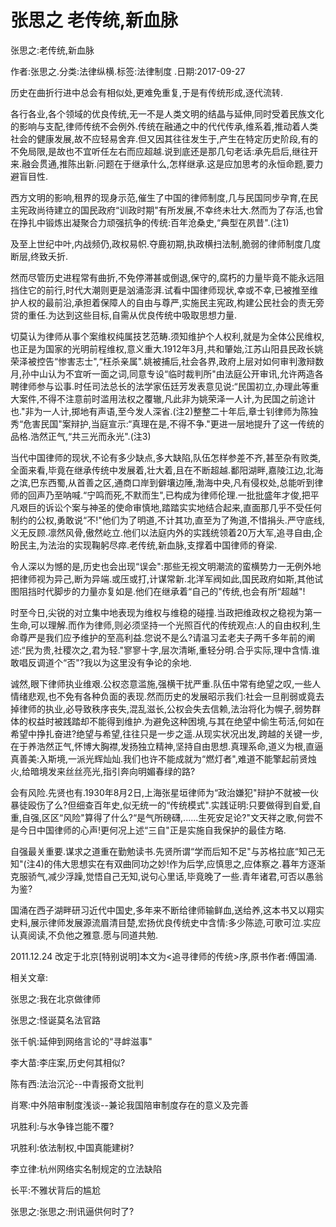 # 张思之  老传统,新血脉    
    
张思之:老传统,新血脉    
作者:张思之.分类:法律纵横.标签:法律制度 .日期:2017-09-27    
历史在曲折行进中总会有相似处,更难免重复,于是有传统形成,逐代流转.    
各行各业,各个领域的优良传统,无一不是人类文明的结晶与延伸,同时受着民族文化的影响与支配,律师传统不会例外.传统在融通之中的代代传承,维系着,推动着人类社会的健康发展,故不应轻易舍弃.但又因其往往发生于,产生在特定历史阶段,有的不免局限,是故也不宜听任左右而应超越.说到底还是那几句老话:承先启后,继往开来.融会贯通,推陈出新.问题在于继承什么,怎样继承.这是应加思考的永恒命题,要力避盲目性.    
西方文明的影响,租界的现身示范,催生了中国的律师制度,几与民国同步孕育,在民主宪政尚待建立的国民政府“训政时期"有所发展,不幸终未壮大.然而为了存活,也曾在挣扎中锻炼出凝聚合力顽强抗争的传统:百年沧桑史,“典型在夙昔".(注1)    
及至上世纪中叶,内战频仍,政权易帜.夺鹿初期,执政横扫法制,脆弱的律师制度几度断层,终致夭折.    
然而尽管历史进程常有曲折,不免停滞甚或倒退,保守的,腐朽的力量毕竟不能永远阻挡住它的前行,时代大潮则更是汹涌澎湃.试看中国律师现状,幸或不幸,已被推至维护人权的最前沿,承担着保障人的自由与尊严,实施民主宪政,构建公民社会的责无旁贷的重任.为达到这些目标,自需从优良传统中吸取思想力量.    
切莫认为律师从事个案维权纯属技艺范畴.须知维护个人权利,就是为全体公民维权,也正是为国家的光明前程维权,意义重大.1912年3月,共和肇始,江苏山阳县民政长姚荣泽被控告“惨害志士",“枉杀亲属".姚被捕后,社会各界,政府上层对如何审判激辩数月,孙中山认为不宜听一面之词,同意专设“临时裁判所"由法庭公开审讯,允许两造各聘律师参与讼事.时任司法总长的法学家伍廷芳发表意见说:“民国初立,办理此等重大案件,不得不注意前时滥用法权之覆辙,凡此非为姚荣泽一人计,为民国之前途计也."非为一人计,掷地有声语,至今发人深省.(注2)整整二十年后,章士钊律师为陈独秀“危害民国"案辩护,当庭宣示:“真理在是,不得不争."更进一层地提升了这一传统的品格.浩然正气,“共三光而永光".(注3)    
当代中国律师的现状,不论有多少缺点,多大缺陷,队伍怎样参差不齐,甚至杂有败类,全面来看,毕竟在继承传统中发展着,壮大着,且在不断超越.鄱阳湖畔,嘉陵江边,北海之滨,巴东西蜀,从首善之区,通商口岸到僻壤边陲,渤海中央,凡有侵权处,总能听到律师的回声乃至呐喊.“宁鸣而死,不默而生",已构成为律师伦理.一批批盛年才俊,把平凡艰巨的诉讼个案与神圣的使命审慎地,踏踏实实地结合起来,直面那几乎不受任何制约的公权,勇敢说“不!"他们为了明道,不计其功,直至为了殉道,不惜捐头.严守底线,义无反顾.凛然风骨,傲然屹立.他们以法庭内外的实践统领着20万大军,追寻自由,企盼民主,为法治的实现鞠躬尽瘁.老传统,新血脉,支撑着中国律师的脊梁.    
令人深以为憾的是,历史也会出现“误会":那些无视文明潮流的蛮横势力一无例外地把律师视为异己,断为异端.或压或打,计谋常新.北洋军阀如此,国民政府如斯,其他试图阻挡时代脚步的力量亦复如是.他们在继承着“自己的"传统,也会有所“超越"!    
时至今日,尖锐的对立集中地表现为维权与维稳的碰撞.当政把维政权之稳视为第一生命,可以理解.而作为律师,则必须坚持一个光照百代的传统观点:人的自由权利,生命尊严是我们应予维护的至高利益.您说不是么?请温习孟老夫子两千多年前的阐述:“民为贵,社稷次之,君为轻."寥寥十字,层次清晰,重轻分明.合乎实际,理中含情.谁敢唱反调道个“否"?我以为这里没有争论的余地.    
诚然,眼下律师执业维艰.公权恣意滥施,强横干扰严重.队伍中常有绝望之叹,一些人情绪悲观,也不免有各种负面的表现.然而历史的发展昭示我们:社会一旦削弱或竟去掉律师的执业,必导致秩序丧失,混乱滋长,公权会失去信赖,法治将化为幌子,弱势群体的权益时被践踏却不能得到维护.为避免这种困境,与其在绝望中偷生苟活,何如在希望中挣扎奋进?绝望与希望,往往只是一步之遥.从现实状况出发,跨越的关键一步,在于养浩然正气,怀博大胸襟,发扬独立精神,坚持自由思想.真理系命,道义为根,直逼真善美:入斯境,一派光辉灿灿.我们也许不能成就为“燃灯者",难道不能擎起前贤烛火,给暗境发来丝丝亮光,指引奔向明媚春绿的路?    
会有风险.先贤也有.1930年8月2日,上海张星垣律师为“政治嫌犯"辩护不就被一伙暴徒殴伤了么?但细查百年史,似无统一的“传统模式".实践证明:只要做得到自爱,自重,自强,区区“风险"算得了什么?“是气所磅礴,......生死安足论?"文天祥之歌,何尝不是今日中国律师的心声!更何况上述“三自"正是实施自我保护的最佳方略.    
自强最关重要.谋求之道重在勤勉读书.先贤所谓“学而后知不足"与苏格拉底“知己无知"(注4)的伟大思想实在有双曲同功之妙!作为后学,应慎思之,应体察之.暮年方逐渐克服骄气,减少浮躁,觉悟自己无知,说句心里话,毕竟晚了一些.青年诸君,可否以愚翁为鉴?    
国涌在西子湖畔研习近代中国史,多年来不断给律师输鲜血,送给养,这本书又以翔实史料,展示律师发展源流眉清目楚,宏扬优良传统史中含情:多少陈迹,可歌可泣.实应认真阅读,不负他之雅意.愿与同道共勉.    
2011.12.24 改定于北京[特别说明]本文为<追寻律师的传统>序,原书作者:傅国涌.    
    
相关文章:    
张思之:我在北京做律师    
张思之:怪诞莫名法官路    
张千帆:延伸到网络言论的“寻衅滋事"    
李大苗:李庄案,历史何其相似?    
陈有西:法治沉沦--中青报奇文批判    
肖寒:中外陪审制度浅谈--兼论我国陪审制度存在的意义及完善    
巩胜利:与水争锋岂能不覆?    
巩胜利:依法制权,中国真能建树?    
李立律:杭州网络实名制规定的立法缺陷    
长平:不雅状背后的尴尬    
张思之:张思之:刑讯逼供何时了?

Exercise details:
All of the entries above are to be transcribed word for word, with no pictures included.

Solution to this exercise:
 # 张思之  老传统,新血脉    
    
张思之:老传统,新血脉    
作者:张思之.分类:法律纵横.标签:法律制度 .日期:2017-09-27    
历史在曲折行进中总会有相似处,更难免重复,于是有传统形成,逐代流转.    
各行各业,各个领域的优良传统,无一不是人类文明的结晶与延伸,同时受着民族文化的影响与支配,律师传统不会例外.传统在融通之中的代代传承,维系着,推动着人类社会的健康发展,故不应轻易舍弃.但又因其往往发生于,产生在特定历史阶段,有的不免局限,是故也不宜听任左右而应超越.说到底还是那几句老话:承先启后,继往开来.融会贯通,推陈出新.问题在于继承什么,怎样继承.这是应加思考的永恒命题,要力避盲目性.    
西方文明的影响,租界的现身示范,催生了中国的律师制度,几与民国同步孕育,在民主宪政尚待建立的国民政府“训政时期"有所发展,不幸终未壮大.然而为了存活,也曾在挣扎中锻炼出凝聚合力顽强抗争的传统:百年沧桑史,“典型在夙昔".(注1)    
及至上世纪中叶,内战频仍,政权易帜.夺鹿初期,执政横扫法制,脆弱的律师制度几度断层,终致夭折.    
然而尽管历史进程常有曲折,不免停滞甚或倒退,保守的,腐朽的力量毕竟不能永远阻挡住它的前行,时代大潮则更是汹涌澎湃.试看中国律师现状,幸或不幸,已被推至维护人权的最前沿,承担着保障人的自由与尊严,实施民主宪政,构建公民社会的责无旁贷的重任.为达到这些目标,自需从优良传统中吸取思想力量.    
切莫认为律师从事个案维权纯属技艺范畴.须知维护个人权利,就是为全体公民维权,也正是为国家的光明前程维权,意义重大.1912年3月,共和肇始,江苏山阳县民政长姚荣泽被控告“惨害志士",“枉杀亲属".姚被捕后,社会各界,政府上层对如何审判激辩数月,孙中山认为不宜听一面之词,同意专设“临时裁判所"由法庭公开审讯,允许两造各聘律师参与讼事.时任司法总长的法学家伍廷芳发表意见说:“民国初立,办理此等重大案件,不得不注意前时滥用法权之覆辙,凡此非为姚荣泽一人计,为民国之前途计也."非为一人计,掷地有声语,至今发人深省.(注2)整整二十年后,章士钊律师为陈独秀“危害民国"案辩护,当庭宣示:“真理在是,不得不争."更进一层地提升了这一传统的品格.浩然正气,“共三光而永光".(注3)    
当代中国律师的现状,不论有多少缺点,多大缺陷,队伍怎样参差不齐,甚至杂有败类,全面来看,毕竟在继承传统中发展着,壮大着,且在不断超越.鄱阳湖畔,嘉陵江边,北海之滨,巴东西蜀,从首善之区,通商口岸到僻壤边陲,渤海中央,凡有侵权处,总能听到律师的回声乃至呐喊.“宁鸣而死,不默而生",已构成为律师伦理.一批批盛年才俊,把平凡艰巨的诉讼个案与神圣的使命审慎地,踏踏实实地结合起来,直面那几乎不受任何制约的公权,勇敢说“不!"他们为了明道,不计其功,直至为了殉道,不惜捐头.严守底线,义无反顾.凛然风骨,傲然屹立.他们以法庭内外的实践统领着20万大军,追寻自由,企盼民主,为法治的实现鞠躬尽瘁.老传统,新血脉,支撑着中国律师的脊梁.    
令人深以为憾的是,历史也会出现“误会":那些无视文明潮流的蛮横势力一无例外地把律师视为异己,断为异端.或压或打,计谋常新.北洋军阀如此,国民政府如斯,其他试图阻挡时代脚步的力量亦复如是.他们在继承着“自己的"传统,也会有所“超越"!    
时至今日,尖锐的对立集中地表现为维权与维稳的碰撞.当政把维政权之稳视为第一生命,可以理解.而作为律师,则必须坚持一个光照百代的传统观点:人的自由权利,生命尊严是我们应予维护的至高利益.您说不是么?请温习孟老夫子两千多年前的阐述:“民为贵,社稷次之,君为轻."寥寥十字,层次清晰,重轻分明.合乎实际,理中含情.谁敢唱反调道个“否"?我以为这里没有争论的余地.    
诚然,眼下律师执业维艰.公权恣意滥施,强横干扰严重.队伍中常有绝望之叹,一些人情绪悲观,也不免有各种负面的表现.然而历史的发展昭示我们:社会一旦削弱或竟去掉律师的执业,必导致秩序丧失,混乱滋长,公权会失去信赖,法治将化为幌子,弱势群体的权益时被践踏却不能得到维护.为避免这种困境,与其在绝望中偷生苟活,何如在希望中挣扎奋进?绝望与希望,往往只是一步之遥.从现实状况出发,跨越的关键一步,在于养浩然正气,怀博大胸襟,发扬独立精神,坚持自由思想.真理系命,道义为根,直逼真善美:入斯境,一派光辉灿灿.我们也许不能成就为“燃灯者",难道不能擎起前贤烛火,给暗境发来丝丝亮光,指引奔向明媚春绿的路?    
会有风险.先贤也有.1930年8月2日,上海张星垣律师为“政治嫌犯"辩护不就被一伙暴徒殴伤了么?但细查百年史,似无统一的“传统模式".实践证明:只要做得到自爱,自重,自强,区区“风险"算得了什么?“是气所磅礴,......生死安足论?"文天祥之歌,何尝不是今日中国律师的心声!更何况上述“三自"正是实施自我保护的最佳方略.    
自强最关重要.谋求之道重在勤勉读书.先贤所谓“学而后知不足"与苏格拉底“知己无知"(注4)的伟大思想实在有双曲同功之妙!作为后学,应慎思之,应体察之.暮年方逐渐克服骄气,减少浮躁,觉悟自己无知,说句心里话,毕竟晚了一些.青年诸君,可否以愚翁为鉴?    
国涌在西子湖畔研习近代中国史,多年来不断给律师输鲜血,送给养,这本书又以翔实史料,展示律师发展源流眉清目楚,宏扬优良传统史中含情:多少陈迹,可歌可泣.实应认真阅读,不负他之雅意.愿与同道共勉.    
2011.12.24 改定于北京[特别说明]本文为<追寻律师的传统>序,原书作者:傅国涌.    
    
相关文章:    
张思之:我在北京做律师    
张思之:怪诞莫名法官路    
张千帆:延伸到网络言论的“寻衅滋事"    
李大苗:李庄案,历史何其相似?    
陈有西:法治沉沦--中青报奇文批判    
肖寒:中外陪审制度浅谈--兼论我国陪审制度存在的意义及完善    
巩胜利:与水争锋岂能不覆?    
巩胜利:依法制权,中国真能建树?    
李立律:杭州网络实名制规定的立法缺陷    
长平:不雅状背后的尴尬    
张思之:张思之:刑讯逼供何时了?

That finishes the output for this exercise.